> [Task directions]:
Write out exactly the lines below that run from the one containing "### **MINGGU 1**" through the one containing "## 🚀 CARA MENGGUNAKAN MATERI INI", both included, with no other lines.
━━━ Supplied data
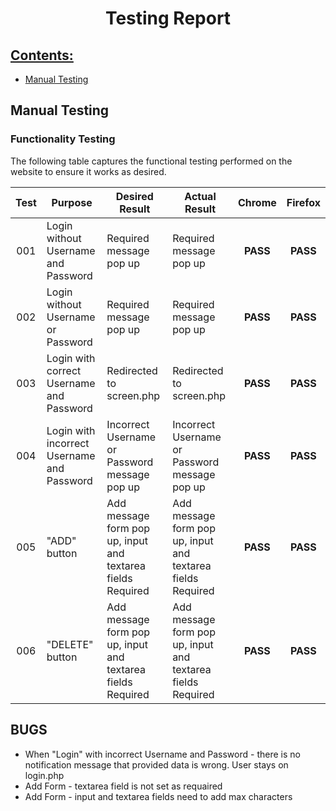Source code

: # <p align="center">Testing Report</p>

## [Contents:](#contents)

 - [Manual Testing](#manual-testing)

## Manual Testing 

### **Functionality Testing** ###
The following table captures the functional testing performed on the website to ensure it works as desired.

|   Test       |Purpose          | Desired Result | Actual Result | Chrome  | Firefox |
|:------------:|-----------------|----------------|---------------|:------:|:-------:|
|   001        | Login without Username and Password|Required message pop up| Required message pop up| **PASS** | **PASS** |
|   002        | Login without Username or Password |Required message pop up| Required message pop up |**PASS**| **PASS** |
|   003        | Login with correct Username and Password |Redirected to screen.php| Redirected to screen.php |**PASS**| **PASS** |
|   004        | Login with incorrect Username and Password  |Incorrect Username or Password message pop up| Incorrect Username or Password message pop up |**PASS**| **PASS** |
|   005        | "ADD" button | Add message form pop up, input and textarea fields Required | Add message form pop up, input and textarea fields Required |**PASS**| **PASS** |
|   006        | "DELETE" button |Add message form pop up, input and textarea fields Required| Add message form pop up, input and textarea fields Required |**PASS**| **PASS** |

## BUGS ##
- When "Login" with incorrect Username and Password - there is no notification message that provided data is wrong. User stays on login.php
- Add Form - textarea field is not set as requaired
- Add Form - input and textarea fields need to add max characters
━━━━━━
━━━ Supplied data
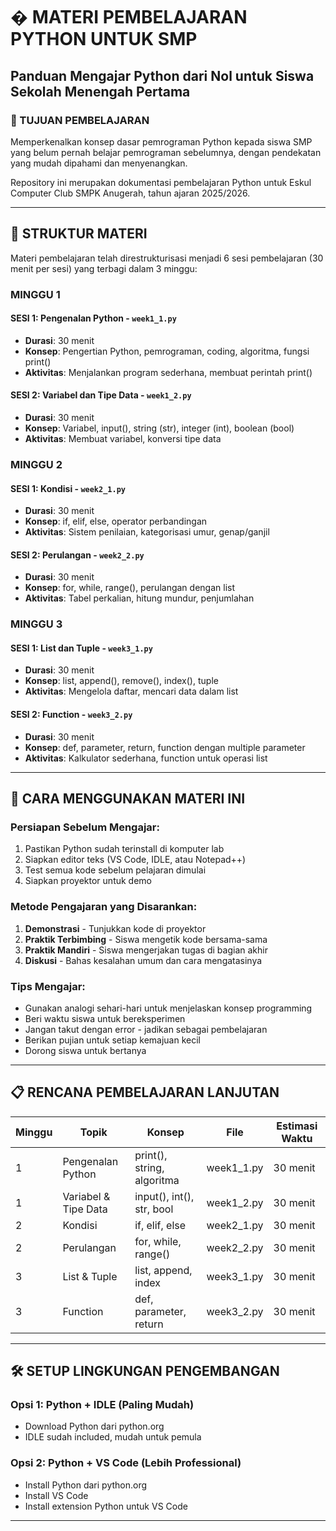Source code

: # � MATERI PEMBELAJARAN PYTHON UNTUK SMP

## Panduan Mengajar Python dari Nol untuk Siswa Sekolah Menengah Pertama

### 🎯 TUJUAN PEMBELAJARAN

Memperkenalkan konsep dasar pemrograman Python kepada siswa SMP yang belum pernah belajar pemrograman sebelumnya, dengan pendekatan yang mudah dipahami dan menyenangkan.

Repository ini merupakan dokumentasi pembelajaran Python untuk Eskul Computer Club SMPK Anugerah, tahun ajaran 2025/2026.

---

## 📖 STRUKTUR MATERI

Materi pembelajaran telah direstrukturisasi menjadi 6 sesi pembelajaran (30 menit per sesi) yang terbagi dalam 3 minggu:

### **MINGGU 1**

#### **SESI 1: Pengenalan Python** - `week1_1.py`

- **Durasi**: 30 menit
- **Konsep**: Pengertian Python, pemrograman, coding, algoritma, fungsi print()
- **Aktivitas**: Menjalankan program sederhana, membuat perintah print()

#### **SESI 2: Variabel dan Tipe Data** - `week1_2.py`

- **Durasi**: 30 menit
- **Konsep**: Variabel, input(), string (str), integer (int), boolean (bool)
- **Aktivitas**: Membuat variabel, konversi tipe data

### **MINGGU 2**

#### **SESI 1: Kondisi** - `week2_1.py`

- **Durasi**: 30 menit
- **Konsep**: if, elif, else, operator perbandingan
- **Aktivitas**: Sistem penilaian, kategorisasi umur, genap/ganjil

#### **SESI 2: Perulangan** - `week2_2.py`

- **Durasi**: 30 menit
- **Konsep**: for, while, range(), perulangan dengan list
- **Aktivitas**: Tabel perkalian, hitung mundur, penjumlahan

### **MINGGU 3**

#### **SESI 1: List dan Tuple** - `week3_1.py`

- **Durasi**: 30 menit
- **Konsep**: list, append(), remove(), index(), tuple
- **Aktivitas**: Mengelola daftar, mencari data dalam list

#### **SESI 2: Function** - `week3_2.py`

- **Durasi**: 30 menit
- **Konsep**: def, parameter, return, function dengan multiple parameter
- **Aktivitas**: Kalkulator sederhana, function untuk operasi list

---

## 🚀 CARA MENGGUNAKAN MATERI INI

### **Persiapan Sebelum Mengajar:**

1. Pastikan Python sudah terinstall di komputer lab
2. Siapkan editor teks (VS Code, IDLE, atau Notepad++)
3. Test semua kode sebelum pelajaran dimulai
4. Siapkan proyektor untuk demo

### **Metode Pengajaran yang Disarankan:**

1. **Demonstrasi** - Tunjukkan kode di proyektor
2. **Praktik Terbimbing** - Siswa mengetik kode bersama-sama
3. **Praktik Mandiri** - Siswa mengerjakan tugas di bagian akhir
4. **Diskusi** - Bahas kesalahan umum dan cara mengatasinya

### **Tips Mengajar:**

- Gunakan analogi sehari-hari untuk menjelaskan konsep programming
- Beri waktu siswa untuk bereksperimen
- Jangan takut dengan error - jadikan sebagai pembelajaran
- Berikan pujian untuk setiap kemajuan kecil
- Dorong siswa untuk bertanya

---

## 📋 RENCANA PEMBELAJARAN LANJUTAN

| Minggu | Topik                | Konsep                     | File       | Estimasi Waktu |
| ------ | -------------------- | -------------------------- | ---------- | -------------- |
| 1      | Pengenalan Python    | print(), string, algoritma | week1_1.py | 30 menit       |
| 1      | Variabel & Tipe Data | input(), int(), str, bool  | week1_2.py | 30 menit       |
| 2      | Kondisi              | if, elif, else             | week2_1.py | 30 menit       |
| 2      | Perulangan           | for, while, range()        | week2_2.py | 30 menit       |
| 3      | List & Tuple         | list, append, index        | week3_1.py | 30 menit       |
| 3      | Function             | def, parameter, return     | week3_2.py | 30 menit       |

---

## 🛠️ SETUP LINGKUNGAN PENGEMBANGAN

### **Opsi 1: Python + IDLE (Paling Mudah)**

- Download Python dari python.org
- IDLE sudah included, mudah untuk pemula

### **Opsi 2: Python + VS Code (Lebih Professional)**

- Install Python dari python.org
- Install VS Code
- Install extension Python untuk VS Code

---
━━━━━━
> [Output]:
### **MINGGU 1**

#### **SESI 1: Pengenalan Python** - `week1_1.py`

- **Durasi**: 30 menit
- **Konsep**: Pengertian Python, pemrograman, coding, algoritma, fungsi print()
- **Aktivitas**: Menjalankan program sederhana, membuat perintah print()

#### **SESI 2: Variabel dan Tipe Data** - `week1_2.py`

- **Durasi**: 30 menit
- **Konsep**: Variabel, input(), string (str), integer (int), boolean (bool)
- **Aktivitas**: Membuat variabel, konversi tipe data

### **MINGGU 2**

#### **SESI 1: Kondisi** - `week2_1.py`

- **Durasi**: 30 menit
- **Konsep**: if, elif, else, operator perbandingan
- **Aktivitas**: Sistem penilaian, kategorisasi umur, genap/ganjil

#### **SESI 2: Perulangan** - `week2_2.py`

- **Durasi**: 30 menit
- **Konsep**: for, while, range(), perulangan dengan list
- **Aktivitas**: Tabel perkalian, hitung mundur, penjumlahan

### **MINGGU 3**

#### **SESI 1: List dan Tuple** - `week3_1.py`

- **Durasi**: 30 menit
- **Konsep**: list, append(), remove(), index(), tuple
- **Aktivitas**: Mengelola daftar, mencari data dalam list

#### **SESI 2: Function** - `week3_2.py`

- **Durasi**: 30 menit
- **Konsep**: def, parameter, return, function dengan multiple parameter
- **Aktivitas**: Kalkulator sederhana, function untuk operasi list

---

## 🚀 CARA MENGGUNAKAN MATERI INI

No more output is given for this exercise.